Big Data Needs Big Model

Big Data are messy data, available data not random samples, observational data not experiments, available data not measurements of underlying constructs of interest. To make relevant inferences from big data, we need to extrapolate from sample to population, from control to treatment group, and from measurements to latent variables. All these steps require modeling.

At a more technical level, each of these steps should be more effective if we adjust for more factors, but models that adjust for lots of factors are hard to estimate, and we need (a) regularization to get more stable estimates (and in turn to allow us to adjust for more factors, and (b) modeling of latent variables. Bayesian inference in Stan can do these things. And our next step is Bayesian workflow, building up models from simple to complex and tracking how these work on data as we do it.

So somebody please give me 10 million dollars.


  1. Z says:

    “So somebody please give me 10 million dollars.”

    Is that a joke about how much tech people get paid, or does Stan need more funding? (or a little from column A, a little from column B?)

    • Dan Simpson says:

      Stan always needs more funding! It’s like a gas that expands to consume any available funding. (Or, more seriously, the limiting factor with how fast and how broadly Stan can grow is mainly around who is able to work on it. Funding buys people hours and postdocs and PhD students. Not just at Columbia, but also everywhere else that a StanDev is working.)

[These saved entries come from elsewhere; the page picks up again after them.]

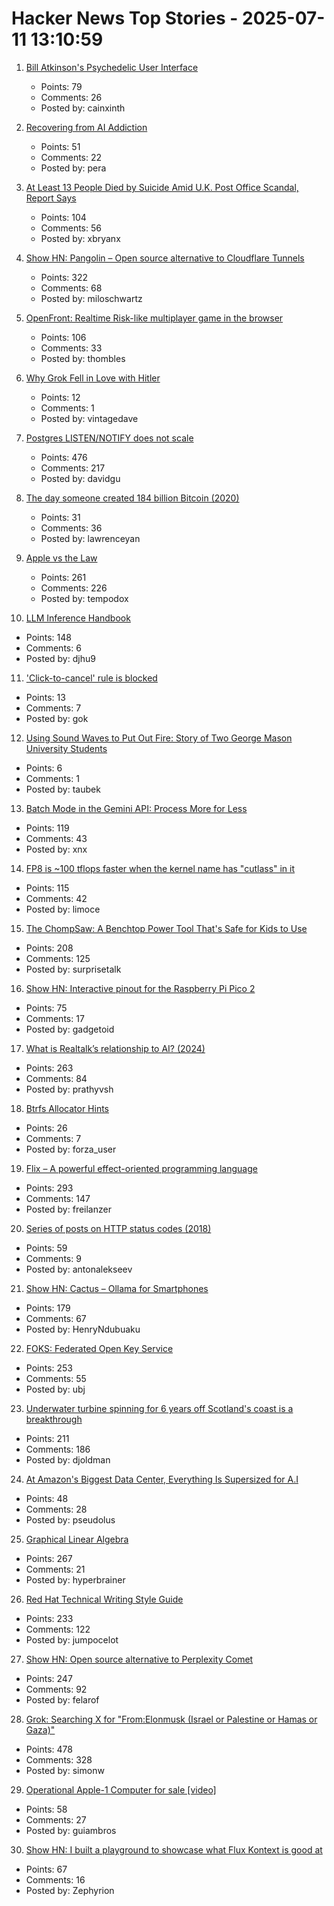 # Hacker News Top Stories - 2025-07-11 13:10:59

1. [Bill Atkinson's Psychedelic User Interface](https://patternproject.substack.com/p/from-the-mac-to-the-mystical-bill)
   - Points: 79
   - Comments: 26
   - Posted by: cainxinth

2. [Recovering from AI Addiction](https://internetaddictsanonymous.org/internet-and-technology-addiction/signs-of-an-addiction-to-ai/)
   - Points: 51
   - Comments: 22
   - Posted by: pera

3. [At Least 13 People Died by Suicide Amid U.K. Post Office Scandal, Report Says](https://www.nytimes.com/2025/07/10/world/europe/uk-post-office-scandal-report.html)
   - Points: 104
   - Comments: 56
   - Posted by: xbryanx

4. [Show HN: Pangolin – Open source alternative to Cloudflare Tunnels](https://github.com/fosrl/pangolin)
   - Points: 322
   - Comments: 68
   - Posted by: miloschwartz

5. [OpenFront: Realtime Risk-like multiplayer game in the browser](https://openfront.io/)
   - Points: 106
   - Comments: 33
   - Posted by: thombles

6. [Why Grok Fell in Love with Hitler](https://www.politico.com/news/magazine/2025/07/10/musk-grok-hitler-ai-00447055)
   - Points: 12
   - Comments: 1
   - Posted by: vintagedave

7. [Postgres LISTEN/NOTIFY does not scale](https://www.recall.ai/blog/postgres-listen-notify-does-not-scale)
   - Points: 476
   - Comments: 217
   - Posted by: davidgu

8. [The day someone created 184 billion Bitcoin (2020)](https://decrypt.co/39750/184-billion-bitcoin-anonymous-creator)
   - Points: 31
   - Comments: 36
   - Posted by: lawrenceyan

9. [Apple vs the Law](https://formularsumo.co.uk/blog/2025/apple-vs-the-law/)
   - Points: 261
   - Comments: 226
   - Posted by: tempodox

10. [LLM Inference Handbook](https://bentoml.com/llm/)
   - Points: 148
   - Comments: 6
   - Posted by: djhu9

11. ['Click-to-cancel' rule is blocked](https://apnews.com/article/ftc-click-to-cancel-30db2be07fdcb8aefd0d4835abdb116a)
   - Points: 13
   - Comments: 7
   - Posted by: gok

12. [Using Sound Waves to Put Out Fire: Story of Two George Mason University Students](https://wowparrot.com/using-sound-waves-to-put-out-fire/)
   - Points: 6
   - Comments: 1
   - Posted by: taubek

13. [Batch Mode in the Gemini API: Process More for Less](https://developers.googleblog.com/en/scale-your-ai-workloads-batch-mode-gemini-api/)
   - Points: 119
   - Comments: 43
   - Posted by: xnx

14. [FP8 is ~100 tflops faster when the kernel name has "cutlass" in it](https://twitter.com/cis_female/status/1943069934332055912)
   - Points: 115
   - Comments: 42
   - Posted by: limoce

15. [The ChompSaw: A Benchtop Power Tool That's Safe for Kids to Use](https://www.core77.com/posts/137602/The-ChompSaw-A-Benchtop-Power-Tool-Thats-Safe-for-Kids-to-Use)
   - Points: 208
   - Comments: 125
   - Posted by: surprisetalk

16. [Show HN: Interactive pinout for the Raspberry Pi Pico 2](https://pico2.pinout.xyz)
   - Points: 75
   - Comments: 17
   - Posted by: gadgetoid

17. [What is Realtalk’s relationship to AI? (2024)](https://dynamicland.org/2024/FAQ/#What_is_Realtalks_relationship_to_AI)
   - Points: 263
   - Comments: 84
   - Posted by: prathyvsh

18. [Btrfs Allocator Hints](https://lwn.net/ml/all/cover.1747070147.git.anand.jain@oracle.com/)
   - Points: 26
   - Comments: 7
   - Posted by: forza_user

19. [Flix – A powerful effect-oriented programming language](https://flix.dev/)
   - Points: 293
   - Comments: 147
   - Posted by: freilanzer

20. [Series of posts on HTTP status codes (2018)](https://evertpot.com/http/)
   - Points: 59
   - Comments: 9
   - Posted by: antonalekseev

21. [Show HN: Cactus – Ollama for Smartphones](https://github.com/cactus-compute/cactus)
   - Points: 179
   - Comments: 67
   - Posted by: HenryNdubuaku

22. [FOKS: Federated Open Key Service](https://foks.pub/)
   - Points: 253
   - Comments: 55
   - Posted by: ubj

23. [Underwater turbine spinning for 6 years off Scotland's coast is a breakthrough](https://apnews.com/article/tidal-energy-turbine-marine-meygen-scotland-ffff3a7082205b33b612a1417e1ec6d6)
   - Points: 211
   - Comments: 186
   - Posted by: djoldman

24. [At Amazon's Biggest Data Center, Everything Is Supersized for A.I](https://www.nytimes.com/2025/06/24/technology/amazon-ai-data-centers.html)
   - Points: 48
   - Comments: 28
   - Posted by: pseudolus

25. [Graphical Linear Algebra](https://graphicallinearalgebra.net/)
   - Points: 267
   - Comments: 21
   - Posted by: hyperbrainer

26. [Red Hat Technical Writing Style Guide](https://stylepedia.net/style/)
   - Points: 233
   - Comments: 122
   - Posted by: jumpocelot

27. [Show HN: Open source alternative to Perplexity Comet](https://www.browseros.com/)
   - Points: 247
   - Comments: 92
   - Posted by: felarof

28. [Grok: Searching X for "From:Elonmusk (Israel or Palestine or Hamas or Gaza)"](https://simonwillison.net/2025/Jul/11/grok-musk/)
   - Points: 478
   - Comments: 328
   - Posted by: simonw

29. [Operational Apple-1 Computer for sale [video]](https://www.youtube.com/watch?v=XdBKuBhdZwg)
   - Points: 58
   - Comments: 27
   - Posted by: guiambros

30. [Show HN: I built a playground to showcase what Flux Kontext is good at](https://fluxkontextlab.com)
   - Points: 67
   - Comments: 16
   - Posted by: Zephyrion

    • No joke. No, we don’t “need” more funding. At least for the people working at Columbia, our funding’s secure for the usual horizon—two to three years. Longer than that’s pretty much impossible to guarantee on soft money positions, which is why a large endowment to provide security would be so helpful in hiring. No, we don’t get paid a ton—those of us from industry took pay cuts to work at Columbia (but we like the team, flexibility, and university environment).

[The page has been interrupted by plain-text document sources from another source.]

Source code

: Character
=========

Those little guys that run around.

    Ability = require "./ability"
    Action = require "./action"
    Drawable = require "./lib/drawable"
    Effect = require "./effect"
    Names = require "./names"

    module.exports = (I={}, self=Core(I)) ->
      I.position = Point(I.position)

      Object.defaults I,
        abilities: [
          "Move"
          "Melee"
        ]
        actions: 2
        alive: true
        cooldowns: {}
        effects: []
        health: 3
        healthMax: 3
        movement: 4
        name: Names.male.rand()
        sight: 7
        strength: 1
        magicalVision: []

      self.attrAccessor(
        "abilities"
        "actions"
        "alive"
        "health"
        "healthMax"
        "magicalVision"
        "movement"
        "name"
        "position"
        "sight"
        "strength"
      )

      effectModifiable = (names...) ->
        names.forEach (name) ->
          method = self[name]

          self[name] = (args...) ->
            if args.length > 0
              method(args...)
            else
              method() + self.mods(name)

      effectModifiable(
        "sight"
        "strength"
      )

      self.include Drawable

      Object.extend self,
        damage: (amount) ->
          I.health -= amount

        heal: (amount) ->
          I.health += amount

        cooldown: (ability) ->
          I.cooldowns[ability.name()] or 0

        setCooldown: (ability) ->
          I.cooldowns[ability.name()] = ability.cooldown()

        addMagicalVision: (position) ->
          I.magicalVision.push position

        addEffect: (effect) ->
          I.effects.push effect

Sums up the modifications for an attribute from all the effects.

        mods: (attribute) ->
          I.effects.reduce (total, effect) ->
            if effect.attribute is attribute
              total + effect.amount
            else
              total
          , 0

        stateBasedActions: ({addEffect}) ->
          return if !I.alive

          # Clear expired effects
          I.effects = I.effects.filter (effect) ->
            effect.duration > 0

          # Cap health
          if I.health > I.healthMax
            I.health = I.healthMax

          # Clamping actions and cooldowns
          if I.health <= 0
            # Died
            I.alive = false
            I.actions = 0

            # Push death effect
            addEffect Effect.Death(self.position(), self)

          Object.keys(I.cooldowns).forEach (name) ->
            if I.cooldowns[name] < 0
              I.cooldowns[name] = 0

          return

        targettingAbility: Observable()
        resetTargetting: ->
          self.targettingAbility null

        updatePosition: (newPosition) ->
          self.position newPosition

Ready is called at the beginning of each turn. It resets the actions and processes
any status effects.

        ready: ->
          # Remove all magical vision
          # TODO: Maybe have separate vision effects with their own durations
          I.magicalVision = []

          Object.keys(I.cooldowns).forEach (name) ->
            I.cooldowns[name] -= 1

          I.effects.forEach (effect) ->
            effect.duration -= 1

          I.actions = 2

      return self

      If someone donated $10M, we’d pretty much have to start our own foundation rather than going through Columbia or NumFOCUS if we didn’t want a lot shaved off the top and wanted complete control for the project to spend it. And we’d use it to do things like pay for testing infrastructure, more tutorial outreach, and salaries and salary long-term guarantees for developers. And of course, legal costs, because now we’d be running our own foundation.

  2. Dan Simpson says:

    That’s the best program grant application I’ve read in a while.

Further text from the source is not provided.